# INPUT DATA:
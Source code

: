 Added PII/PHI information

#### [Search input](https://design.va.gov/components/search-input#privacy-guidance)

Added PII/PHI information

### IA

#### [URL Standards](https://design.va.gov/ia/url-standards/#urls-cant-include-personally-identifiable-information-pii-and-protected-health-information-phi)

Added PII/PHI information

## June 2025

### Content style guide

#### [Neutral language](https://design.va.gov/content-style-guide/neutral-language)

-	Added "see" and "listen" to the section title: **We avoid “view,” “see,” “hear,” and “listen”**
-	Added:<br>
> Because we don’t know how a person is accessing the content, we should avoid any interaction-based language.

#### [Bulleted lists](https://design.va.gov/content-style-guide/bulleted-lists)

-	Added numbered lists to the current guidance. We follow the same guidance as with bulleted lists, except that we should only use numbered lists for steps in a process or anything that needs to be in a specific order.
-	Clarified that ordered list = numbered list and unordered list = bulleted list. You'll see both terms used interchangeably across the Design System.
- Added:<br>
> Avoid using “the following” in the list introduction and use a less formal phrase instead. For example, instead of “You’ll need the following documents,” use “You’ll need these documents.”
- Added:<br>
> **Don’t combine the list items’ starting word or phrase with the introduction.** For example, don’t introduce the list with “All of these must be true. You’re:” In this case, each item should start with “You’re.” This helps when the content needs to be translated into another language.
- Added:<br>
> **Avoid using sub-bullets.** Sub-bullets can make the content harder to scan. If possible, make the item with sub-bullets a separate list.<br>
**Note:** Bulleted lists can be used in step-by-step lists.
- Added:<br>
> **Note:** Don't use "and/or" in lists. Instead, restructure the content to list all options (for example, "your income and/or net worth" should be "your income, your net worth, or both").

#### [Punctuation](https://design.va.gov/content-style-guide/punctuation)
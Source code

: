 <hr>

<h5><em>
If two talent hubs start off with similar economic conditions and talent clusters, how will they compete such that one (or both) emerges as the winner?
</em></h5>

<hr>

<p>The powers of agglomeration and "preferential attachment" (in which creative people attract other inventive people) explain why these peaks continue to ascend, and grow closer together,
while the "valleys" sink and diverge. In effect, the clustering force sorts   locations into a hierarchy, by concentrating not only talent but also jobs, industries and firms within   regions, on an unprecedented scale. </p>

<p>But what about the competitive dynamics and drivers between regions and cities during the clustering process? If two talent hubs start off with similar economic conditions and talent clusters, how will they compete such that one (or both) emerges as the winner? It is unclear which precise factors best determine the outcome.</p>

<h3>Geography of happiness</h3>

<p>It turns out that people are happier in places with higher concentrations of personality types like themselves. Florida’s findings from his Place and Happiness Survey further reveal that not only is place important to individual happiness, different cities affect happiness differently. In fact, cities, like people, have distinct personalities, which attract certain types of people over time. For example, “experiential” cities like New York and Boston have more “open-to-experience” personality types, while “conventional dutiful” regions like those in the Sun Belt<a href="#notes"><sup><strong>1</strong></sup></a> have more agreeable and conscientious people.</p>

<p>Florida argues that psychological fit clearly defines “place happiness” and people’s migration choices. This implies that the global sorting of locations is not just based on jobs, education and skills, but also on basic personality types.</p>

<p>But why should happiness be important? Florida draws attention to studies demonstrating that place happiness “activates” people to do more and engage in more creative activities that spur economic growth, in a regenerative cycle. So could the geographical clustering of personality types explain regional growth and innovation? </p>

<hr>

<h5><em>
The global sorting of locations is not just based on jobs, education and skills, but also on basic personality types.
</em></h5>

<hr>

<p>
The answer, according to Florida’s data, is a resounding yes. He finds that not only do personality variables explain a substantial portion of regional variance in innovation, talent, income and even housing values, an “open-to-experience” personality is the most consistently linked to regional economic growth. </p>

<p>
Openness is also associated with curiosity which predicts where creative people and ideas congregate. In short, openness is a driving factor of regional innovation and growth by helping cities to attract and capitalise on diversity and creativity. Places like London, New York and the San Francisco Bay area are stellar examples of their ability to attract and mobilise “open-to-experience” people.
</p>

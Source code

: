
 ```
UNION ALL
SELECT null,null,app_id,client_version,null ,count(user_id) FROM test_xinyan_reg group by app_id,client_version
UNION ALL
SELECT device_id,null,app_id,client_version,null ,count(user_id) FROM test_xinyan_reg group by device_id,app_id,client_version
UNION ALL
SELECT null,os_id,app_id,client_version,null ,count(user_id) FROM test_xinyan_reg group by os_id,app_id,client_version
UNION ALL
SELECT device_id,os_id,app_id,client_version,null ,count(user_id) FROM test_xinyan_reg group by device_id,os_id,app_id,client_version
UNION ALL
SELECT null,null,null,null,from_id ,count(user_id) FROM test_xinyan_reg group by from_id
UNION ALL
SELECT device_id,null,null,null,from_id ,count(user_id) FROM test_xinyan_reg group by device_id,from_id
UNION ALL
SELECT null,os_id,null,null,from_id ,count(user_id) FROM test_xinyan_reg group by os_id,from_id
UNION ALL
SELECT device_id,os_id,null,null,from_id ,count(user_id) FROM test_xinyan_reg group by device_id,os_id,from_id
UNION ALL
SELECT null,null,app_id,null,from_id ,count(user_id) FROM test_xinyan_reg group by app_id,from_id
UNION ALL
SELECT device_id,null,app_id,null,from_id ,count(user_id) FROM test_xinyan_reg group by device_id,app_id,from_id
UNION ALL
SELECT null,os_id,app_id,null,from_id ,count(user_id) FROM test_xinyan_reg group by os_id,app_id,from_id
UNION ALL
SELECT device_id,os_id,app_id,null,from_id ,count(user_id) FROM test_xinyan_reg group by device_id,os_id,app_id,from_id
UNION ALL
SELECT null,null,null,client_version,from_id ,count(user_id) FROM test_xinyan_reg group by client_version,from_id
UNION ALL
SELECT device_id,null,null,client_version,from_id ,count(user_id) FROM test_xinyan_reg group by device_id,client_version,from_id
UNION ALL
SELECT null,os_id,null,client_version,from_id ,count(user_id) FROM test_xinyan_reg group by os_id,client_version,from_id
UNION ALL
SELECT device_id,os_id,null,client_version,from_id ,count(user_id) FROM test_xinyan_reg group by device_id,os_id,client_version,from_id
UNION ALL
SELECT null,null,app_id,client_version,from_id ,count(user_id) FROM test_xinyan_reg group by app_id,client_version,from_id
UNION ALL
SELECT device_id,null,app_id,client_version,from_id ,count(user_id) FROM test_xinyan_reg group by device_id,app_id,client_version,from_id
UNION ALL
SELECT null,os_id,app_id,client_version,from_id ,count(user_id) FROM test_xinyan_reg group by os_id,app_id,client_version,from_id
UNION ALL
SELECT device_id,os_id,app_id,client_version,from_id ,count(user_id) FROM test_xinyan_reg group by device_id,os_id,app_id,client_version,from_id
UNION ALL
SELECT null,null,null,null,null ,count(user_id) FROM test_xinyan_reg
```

# REQUIRED WORK:
Quote exactly the opening line of the material above and every line after it, up to and including the line that contains "any interaction-based language.".

# OUTPUT FOR THIS TASK:
Source code

: Added PII/PHI information

#### [Search input](https://design.va.gov/components/search-input#privacy-guidance)

Added PII/PHI information

### IA

#### [URL Standards](https://design.va.gov/ia/url-standards/#urls-cant-include-personally-identifiable-information-pii-and-protected-health-information-phi)

Added PII/PHI information

## June 2025

### Content style guide

#### [Neutral language](https://design.va.gov/content-style-guide/neutral-language)

-	Added "see" and "listen" to the section title: **We avoid “view,” “see,” “hear,” and “listen”**
-	Added:<br>
> Because we don’t know how a person is accessing the content, we should avoid any interaction-based language.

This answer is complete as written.